Datenschutz
DSGVO-Einwilligungs­erklärungen sorgen für Un­sicher­heit in den Kommunen

© Wilm Ihlenfeld – Fotolia

Im Zusammenhang mit der Daten­schutz­grund­verordnung (DSGVO), europa­weit in Kraft seit dem 25. Mai 2018, er­ge­ben sich weiter­hin Pro­ble­ma­tiken für Ämter und Be­hör­den in Deutsch­land. Eine davon be­trifft die Ein­willigungs­erklärung von Bür­ge­rin­nen und Bür­gern zur Ver­ar­bei­tung ihrer per­sön­lichen Daten.

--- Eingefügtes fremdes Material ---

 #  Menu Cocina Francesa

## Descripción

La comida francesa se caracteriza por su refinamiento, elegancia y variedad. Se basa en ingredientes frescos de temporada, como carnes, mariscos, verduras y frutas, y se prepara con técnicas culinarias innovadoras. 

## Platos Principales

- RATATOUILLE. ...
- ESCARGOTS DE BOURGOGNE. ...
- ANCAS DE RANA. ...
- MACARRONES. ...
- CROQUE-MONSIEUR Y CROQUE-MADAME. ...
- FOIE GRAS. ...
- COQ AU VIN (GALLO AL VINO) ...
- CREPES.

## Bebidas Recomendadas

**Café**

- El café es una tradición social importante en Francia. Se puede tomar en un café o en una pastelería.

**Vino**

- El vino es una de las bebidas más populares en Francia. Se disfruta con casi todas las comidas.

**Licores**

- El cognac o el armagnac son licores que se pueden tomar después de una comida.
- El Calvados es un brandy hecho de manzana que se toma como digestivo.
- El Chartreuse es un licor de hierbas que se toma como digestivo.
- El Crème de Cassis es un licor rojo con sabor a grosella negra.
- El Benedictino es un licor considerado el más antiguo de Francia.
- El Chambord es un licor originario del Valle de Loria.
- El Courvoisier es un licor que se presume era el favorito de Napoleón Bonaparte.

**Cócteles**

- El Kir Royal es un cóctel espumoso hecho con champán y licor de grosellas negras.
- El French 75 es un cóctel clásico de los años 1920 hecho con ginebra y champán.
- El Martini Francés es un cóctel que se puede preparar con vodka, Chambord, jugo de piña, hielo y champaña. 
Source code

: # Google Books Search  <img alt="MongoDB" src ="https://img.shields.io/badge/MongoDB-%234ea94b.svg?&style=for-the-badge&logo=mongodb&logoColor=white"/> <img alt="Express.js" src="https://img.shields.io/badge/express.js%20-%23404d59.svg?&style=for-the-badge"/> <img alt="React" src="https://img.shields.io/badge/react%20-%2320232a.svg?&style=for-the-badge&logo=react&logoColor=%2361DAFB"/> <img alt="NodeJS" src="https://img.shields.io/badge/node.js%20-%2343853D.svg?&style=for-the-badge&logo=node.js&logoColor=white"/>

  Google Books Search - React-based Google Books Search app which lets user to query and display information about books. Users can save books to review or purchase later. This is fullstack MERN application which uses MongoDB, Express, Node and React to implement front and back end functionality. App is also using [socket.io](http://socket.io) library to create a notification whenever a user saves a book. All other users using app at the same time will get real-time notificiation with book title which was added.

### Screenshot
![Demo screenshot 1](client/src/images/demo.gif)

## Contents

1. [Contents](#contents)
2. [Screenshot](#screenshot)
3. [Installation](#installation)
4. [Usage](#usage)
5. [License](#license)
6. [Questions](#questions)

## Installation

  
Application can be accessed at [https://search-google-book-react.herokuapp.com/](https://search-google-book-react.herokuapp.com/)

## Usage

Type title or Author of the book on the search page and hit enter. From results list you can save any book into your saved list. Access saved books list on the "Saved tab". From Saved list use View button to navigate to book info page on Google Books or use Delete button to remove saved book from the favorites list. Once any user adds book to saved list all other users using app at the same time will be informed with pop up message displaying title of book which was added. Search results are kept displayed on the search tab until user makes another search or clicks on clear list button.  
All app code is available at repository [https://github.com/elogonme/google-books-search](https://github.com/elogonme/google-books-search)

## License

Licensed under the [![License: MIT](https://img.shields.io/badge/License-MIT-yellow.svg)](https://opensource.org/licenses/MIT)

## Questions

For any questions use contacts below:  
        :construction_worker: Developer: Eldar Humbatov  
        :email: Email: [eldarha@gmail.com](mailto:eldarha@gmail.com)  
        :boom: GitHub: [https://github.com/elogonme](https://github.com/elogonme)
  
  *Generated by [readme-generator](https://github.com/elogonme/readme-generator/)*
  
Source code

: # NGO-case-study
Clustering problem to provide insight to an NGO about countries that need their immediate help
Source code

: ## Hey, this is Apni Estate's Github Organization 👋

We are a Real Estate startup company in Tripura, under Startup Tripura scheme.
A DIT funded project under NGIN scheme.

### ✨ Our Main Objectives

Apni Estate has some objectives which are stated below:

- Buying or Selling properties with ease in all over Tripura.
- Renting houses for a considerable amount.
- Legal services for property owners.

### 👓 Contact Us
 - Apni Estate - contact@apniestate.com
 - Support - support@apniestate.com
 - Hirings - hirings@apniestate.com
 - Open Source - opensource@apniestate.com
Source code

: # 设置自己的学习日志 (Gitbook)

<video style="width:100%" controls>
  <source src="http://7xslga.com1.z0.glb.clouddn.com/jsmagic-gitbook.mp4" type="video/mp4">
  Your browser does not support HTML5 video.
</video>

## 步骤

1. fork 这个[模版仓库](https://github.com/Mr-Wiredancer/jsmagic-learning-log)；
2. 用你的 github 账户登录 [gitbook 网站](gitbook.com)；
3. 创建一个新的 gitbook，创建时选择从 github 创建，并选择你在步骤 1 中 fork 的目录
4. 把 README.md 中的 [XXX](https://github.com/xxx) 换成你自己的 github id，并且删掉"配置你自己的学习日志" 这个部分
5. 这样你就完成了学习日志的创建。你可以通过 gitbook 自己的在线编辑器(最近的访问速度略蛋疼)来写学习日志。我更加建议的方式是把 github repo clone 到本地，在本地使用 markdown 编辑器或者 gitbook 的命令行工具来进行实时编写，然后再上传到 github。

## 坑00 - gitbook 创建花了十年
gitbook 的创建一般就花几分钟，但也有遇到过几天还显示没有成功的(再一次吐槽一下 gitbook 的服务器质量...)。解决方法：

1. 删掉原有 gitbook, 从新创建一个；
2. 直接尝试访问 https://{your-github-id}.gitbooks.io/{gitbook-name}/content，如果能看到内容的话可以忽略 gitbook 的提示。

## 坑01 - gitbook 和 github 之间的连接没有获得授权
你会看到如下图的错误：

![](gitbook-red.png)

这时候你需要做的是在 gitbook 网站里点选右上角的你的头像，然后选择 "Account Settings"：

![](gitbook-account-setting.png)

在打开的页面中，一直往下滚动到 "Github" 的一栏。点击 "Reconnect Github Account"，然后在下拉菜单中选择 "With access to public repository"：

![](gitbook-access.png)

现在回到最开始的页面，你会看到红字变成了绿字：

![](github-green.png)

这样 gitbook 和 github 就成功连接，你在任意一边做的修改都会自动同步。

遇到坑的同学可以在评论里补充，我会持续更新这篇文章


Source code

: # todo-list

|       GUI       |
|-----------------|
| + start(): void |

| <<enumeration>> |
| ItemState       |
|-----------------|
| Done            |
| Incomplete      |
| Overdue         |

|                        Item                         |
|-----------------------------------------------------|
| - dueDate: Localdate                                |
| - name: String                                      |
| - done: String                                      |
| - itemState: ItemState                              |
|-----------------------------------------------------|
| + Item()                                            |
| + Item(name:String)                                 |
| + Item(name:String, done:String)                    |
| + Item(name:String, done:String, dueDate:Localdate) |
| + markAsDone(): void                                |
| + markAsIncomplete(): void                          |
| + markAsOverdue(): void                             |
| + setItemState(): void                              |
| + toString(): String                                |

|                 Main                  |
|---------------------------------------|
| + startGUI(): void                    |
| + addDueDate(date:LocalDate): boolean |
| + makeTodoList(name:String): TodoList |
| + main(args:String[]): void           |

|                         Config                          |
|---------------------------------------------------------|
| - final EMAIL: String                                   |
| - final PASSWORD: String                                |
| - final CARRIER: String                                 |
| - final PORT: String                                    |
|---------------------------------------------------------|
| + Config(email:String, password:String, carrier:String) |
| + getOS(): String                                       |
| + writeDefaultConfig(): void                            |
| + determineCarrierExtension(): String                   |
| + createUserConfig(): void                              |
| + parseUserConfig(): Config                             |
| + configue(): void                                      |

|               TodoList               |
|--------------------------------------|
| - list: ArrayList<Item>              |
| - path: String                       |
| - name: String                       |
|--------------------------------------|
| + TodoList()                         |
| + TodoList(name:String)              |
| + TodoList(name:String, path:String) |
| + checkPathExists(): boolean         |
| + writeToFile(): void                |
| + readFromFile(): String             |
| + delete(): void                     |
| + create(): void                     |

Die zentrale Frage dabei: Sind „alte“ Einwilligungen, die vor dem Inkrafttreten der DSGVO abgegeben wurden, weiterhin gültig? Zum Thema gibt es unterschiedliche Stellungnahmen der Datenschutzbehörden.

Der Bayerische Landesbeauftragte für den Datenschutz veröffentlichte ein Kurzpapier, in dem ausgewählte Fragen zur Einwilligung aufgearbeitet wurden. Praxishinweise rundeten das Papier ab. Auch die Datenschutzkonferenz (DSK), also die unabhängigen Datenschutzbehörden des Bundes und der Länder, hat ein Kurzpapier erstellt, das sich mit der Einwilligung beschäftigt. Darin werden unter anderem sowohl die Voraussetzungen und Unterschiede zu dem bis zum 24. Mai 2018 geltenden Recht behandelt als auch die Problematik der Fortgeltung von Einwilligungen.

In der Praxis ist vielen Verantwortlichen unklar, ob eine Einwilligung in die Verarbeitung als „Reserve“ bei ungeklärter Rechtsgrundlage eine gute Idee ist oder womöglich mehr schadet als nutzt. Die DSK warnt in diesem Zusammenhang: Falls eine Einwilligung unwirksam sei, könne sich der Datenverarbeiter nicht auf andere Rechtsgrundlagen stützen, also auch nicht auf die „Wahrung berechtigter Interessen“, da dies gegen die „Grundsätze der Fairness und Transparenz“ verstoße.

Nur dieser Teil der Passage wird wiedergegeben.